Egypt can move up in next year's Doing Business ranking, says expert

Sherine El Madany
5 Min Read

CAIRO: After ranking as the world’s top reformer in the Doing Business Report 2008, Egypt still needs to simplify license registration, contract enforcement, tax procedures, as well as arbitration of economic and trade disputes, said the World Bank.

“Egypt had a very broad sense of reforms, and hence scored top on the list of reformers, explained Michael Klein, World Bank’s vice president for private sector development. “But still there is a lot of scope for reform.

He added that in Egypt, despite sizeable reforms, more improvements needed to be made in areas including employing workers, protecting investors, paying taxes, enforcing contracts, and closing a business.

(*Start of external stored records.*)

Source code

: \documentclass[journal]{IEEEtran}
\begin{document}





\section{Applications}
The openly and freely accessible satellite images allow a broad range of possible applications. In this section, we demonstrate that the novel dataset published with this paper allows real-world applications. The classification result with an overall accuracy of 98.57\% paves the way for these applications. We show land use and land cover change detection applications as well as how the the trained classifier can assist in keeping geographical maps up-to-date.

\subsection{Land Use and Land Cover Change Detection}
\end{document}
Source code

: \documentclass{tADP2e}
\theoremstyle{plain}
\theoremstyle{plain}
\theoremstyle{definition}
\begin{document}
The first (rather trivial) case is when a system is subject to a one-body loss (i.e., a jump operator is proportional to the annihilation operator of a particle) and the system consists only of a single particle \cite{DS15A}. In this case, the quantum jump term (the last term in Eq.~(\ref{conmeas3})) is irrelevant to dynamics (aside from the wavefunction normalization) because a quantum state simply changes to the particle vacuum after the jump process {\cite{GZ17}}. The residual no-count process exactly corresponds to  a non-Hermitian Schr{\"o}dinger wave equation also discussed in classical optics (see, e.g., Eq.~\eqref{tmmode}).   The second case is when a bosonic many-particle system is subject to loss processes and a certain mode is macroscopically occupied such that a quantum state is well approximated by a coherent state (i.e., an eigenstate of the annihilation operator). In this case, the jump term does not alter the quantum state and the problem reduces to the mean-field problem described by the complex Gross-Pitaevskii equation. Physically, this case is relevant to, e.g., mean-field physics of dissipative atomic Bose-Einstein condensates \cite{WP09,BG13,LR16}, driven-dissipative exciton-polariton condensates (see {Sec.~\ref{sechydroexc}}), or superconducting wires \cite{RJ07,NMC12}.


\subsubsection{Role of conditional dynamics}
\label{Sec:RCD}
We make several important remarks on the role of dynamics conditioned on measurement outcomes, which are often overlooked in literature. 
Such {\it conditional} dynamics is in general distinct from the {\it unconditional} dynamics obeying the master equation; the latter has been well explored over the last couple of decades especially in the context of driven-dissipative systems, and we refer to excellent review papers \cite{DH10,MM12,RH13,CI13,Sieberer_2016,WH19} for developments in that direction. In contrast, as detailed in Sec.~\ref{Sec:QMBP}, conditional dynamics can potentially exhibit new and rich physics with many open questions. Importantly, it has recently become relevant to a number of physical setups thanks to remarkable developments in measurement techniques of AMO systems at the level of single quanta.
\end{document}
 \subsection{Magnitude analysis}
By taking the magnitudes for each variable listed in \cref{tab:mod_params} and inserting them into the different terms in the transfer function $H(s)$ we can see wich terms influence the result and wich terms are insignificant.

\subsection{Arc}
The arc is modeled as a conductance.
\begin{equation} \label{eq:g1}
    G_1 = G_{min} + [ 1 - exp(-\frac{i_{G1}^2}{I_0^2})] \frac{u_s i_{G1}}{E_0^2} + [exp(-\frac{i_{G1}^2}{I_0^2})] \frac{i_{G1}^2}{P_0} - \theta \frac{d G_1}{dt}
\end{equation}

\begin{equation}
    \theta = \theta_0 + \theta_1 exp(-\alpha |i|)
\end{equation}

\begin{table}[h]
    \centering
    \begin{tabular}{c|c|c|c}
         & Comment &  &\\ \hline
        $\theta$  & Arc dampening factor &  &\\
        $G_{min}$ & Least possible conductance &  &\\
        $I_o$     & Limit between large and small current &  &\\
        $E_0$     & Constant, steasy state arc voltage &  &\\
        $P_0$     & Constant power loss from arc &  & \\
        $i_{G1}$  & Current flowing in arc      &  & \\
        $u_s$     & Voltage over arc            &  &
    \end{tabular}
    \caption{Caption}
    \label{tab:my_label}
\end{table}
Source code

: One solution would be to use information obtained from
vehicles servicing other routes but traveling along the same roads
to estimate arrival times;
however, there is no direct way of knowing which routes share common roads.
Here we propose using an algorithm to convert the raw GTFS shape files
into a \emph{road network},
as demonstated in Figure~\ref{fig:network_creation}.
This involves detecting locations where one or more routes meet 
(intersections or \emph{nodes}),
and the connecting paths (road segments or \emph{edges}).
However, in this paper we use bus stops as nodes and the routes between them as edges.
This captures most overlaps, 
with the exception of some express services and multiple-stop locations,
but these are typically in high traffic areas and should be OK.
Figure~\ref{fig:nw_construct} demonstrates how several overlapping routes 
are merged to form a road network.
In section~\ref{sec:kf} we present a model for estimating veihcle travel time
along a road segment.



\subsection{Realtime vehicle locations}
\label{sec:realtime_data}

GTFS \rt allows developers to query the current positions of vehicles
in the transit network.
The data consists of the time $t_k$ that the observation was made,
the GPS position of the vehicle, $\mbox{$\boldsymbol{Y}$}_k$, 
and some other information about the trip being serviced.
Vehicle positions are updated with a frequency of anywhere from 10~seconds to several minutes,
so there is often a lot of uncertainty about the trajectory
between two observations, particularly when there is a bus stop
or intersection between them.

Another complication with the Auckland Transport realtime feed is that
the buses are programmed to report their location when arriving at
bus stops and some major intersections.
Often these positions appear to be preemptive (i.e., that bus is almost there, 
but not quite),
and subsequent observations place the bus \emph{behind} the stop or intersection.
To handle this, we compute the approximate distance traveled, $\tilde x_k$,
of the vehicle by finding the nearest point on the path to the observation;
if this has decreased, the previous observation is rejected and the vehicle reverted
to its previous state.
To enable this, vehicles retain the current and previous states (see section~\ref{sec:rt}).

Doing Business 2008 ranks 178 economies on the ease of doing business procedures including starting a business, running a business, as well as closing a business in case of bankruptcy. This year, Egypt ranks 126, up from last year’s 165.

According to the report, Egypt’s most improved area is trading across border, whereby the country has significantly reduced time and cost of procedures required to import and export commodities.

On the other end of the spectrum, Klein said, Egypt doubles the rest of the world in enforcing contracts in terms of number of procedures, cost, and time. “There are long delays in the system, and there is a need to establish specialized courts that might speed that up.

Establishing a credit bureau is another way Egypt can enhance its business start-up procedures. “Credit bureaus are important because they create information on people and whether or not they pay back their loans. And when banks have this information, they get more aggressive on lending.

He pointed out that when a country facilitates its business environment by, for example, cutting costs of property registration or reducing tax rates, business expands. In turn, this means more revenues for the country.

“There exists a positive correlation between reform efforts and investment returns in a country, he said. “The easier the business environment is, the more companies are created in a country year after year.

“The more reforms, the higher the returns for investors. And investors like to go to a country where the business environment is improving, he said. “The trick is to pick a country where the system is still difficult but where the country is aggressive on reform.because more reforms mean higher equity returns.

When a country facilitates its business procedures, he added, it also creates more employment at better salaries because people can get out of the informal sector. “More complexity gives rise to more corruption, while a simpler business environment helps people move from the informal to the formal.

Indeed, Egypt’s efforts to facilitate business in the last years are starting to bear fruit, attracting investors and generating growth. Foreign direct investment, in particular, has grown from a few millions to $11.1 billion, which constitutes 8.6 percent of GDP.

“Every business procedure that gets improved such as paying taxes is in the public’s best interest, regardless of whether they are business people or not, said Minister of Investment Mahmoud Mohieldin. “Improving our ranking will deliver more jobs, generate more income, and eventually alleviate poverty.

Next year’s Doing Business Report will broaden its range to include new indicators: transparency and procurement laws, corruption rates, and infrastructure, measuring what it takes for a business to connect to telecommunication, electricity, and water facilities.

“If the reform process is sustained, Egypt will have a very good chance to go up the ladder in next year’s ranking, Klein said. “Egypt jumped 39 places in one year, and thus it is very realistic for Egypt to jump from the current 126 to the [early] 100s in a very short time.